§ **Instructions for the task**:
Word for word, repeat the lines of the records from the one containing "And further, we" through the last line, both included.

§ **Data supplied**:
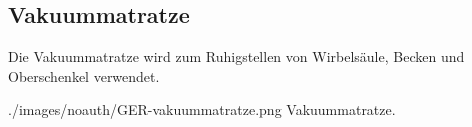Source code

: \subsection{Vakuummatratze}
\label{topic:vakuummatratze-beschreibung}

{
Die Vakuummatratze wird zum Ruhigstellen von Wirbelsäule, Becken und
Oberschenkel verwendet. 

{\TakeNotesLarge}
}{

}
{./images/noauth/GER-vakuummatratze.png}
{Vakuummatratze.}
{}





\nocite{RueckerBildatlas1}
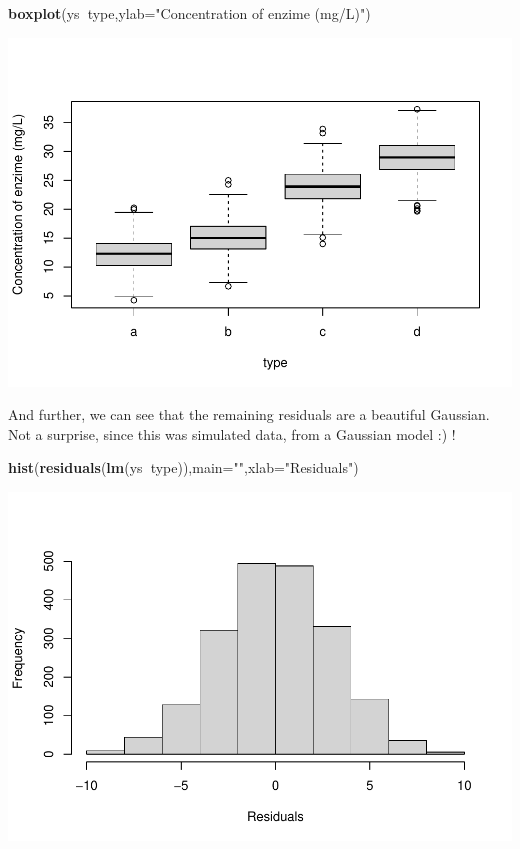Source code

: \documentclass[
]{book}
\newenvironment{Shaded}{\begin{snugshade}}{\end{snugshade}}
\newcommand{\DataTypeTok}[1]{\textcolor[rgb]{0.13,0.29,0.53}{#1}}
\newcommand{\KeywordTok}[1]{\textcolor[rgb]{0.13,0.29,0.53}{\textbf{#1}}}
\newcommand{\NormalTok}[1]{#1}
\newcommand{\OperatorTok}[1]{\textcolor[rgb]{0.81,0.36,0.00}{\textbf{#1}}}
\newcommand{\StringTok}[1]{\textcolor[rgb]{0.31,0.60,0.02}{#1}}
\begin{document}
\begin{Shaded}
\begin{Highlighting}[]
\KeywordTok{boxplot}\NormalTok{(ys}\OperatorTok{~}\NormalTok{type,}\DataTypeTok{ylab=}\StringTok{"Concentration of enzime (mg/L)"}\NormalTok{)}
\end{Highlighting}
\end{Shaded}

\includegraphics{ECOMODbook_files/figure-latex/reg11-1.pdf}

And further, we can see that the remaining residuals are a beautiful Gaussian. Not a surprise, since this was simulated data, from a Gaussian model :) !

\begin{Shaded}
\begin{Highlighting}[]
\KeywordTok{hist}\NormalTok{(}\KeywordTok{residuals}\NormalTok{(}\KeywordTok{lm}\NormalTok{(ys}\OperatorTok{~}\NormalTok{type)),}\DataTypeTok{main=}\StringTok{""}\NormalTok{,}\DataTypeTok{xlab=}\StringTok{"Residuals"}\NormalTok{)}
\end{Highlighting}
\end{Shaded}

\includegraphics{ECOMODbook_files/figure-latex/reg12-1.pdf}
\end{document}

§ **Exercise output**:
And further, we can see that the remaining residuals are a beautiful Gaussian. Not a surprise, since this was simulated data, from a Gaussian model :) !

\begin{Shaded}
\begin{Highlighting}[]
\KeywordTok{hist}\NormalTok{(}\KeywordTok{residuals}\NormalTok{(}\KeywordTok{lm}\NormalTok{(ys}\OperatorTok{~}\NormalTok{type)),}\DataTypeTok{main=}\StringTok{""}\NormalTok{,}\DataTypeTok{xlab=}\StringTok{"Residuals"}\NormalTok{)}
\end{Highlighting}
\end{Shaded}

\includegraphics{ECOMODbook_files/figure-latex/reg12-1.pdf}
\end{document}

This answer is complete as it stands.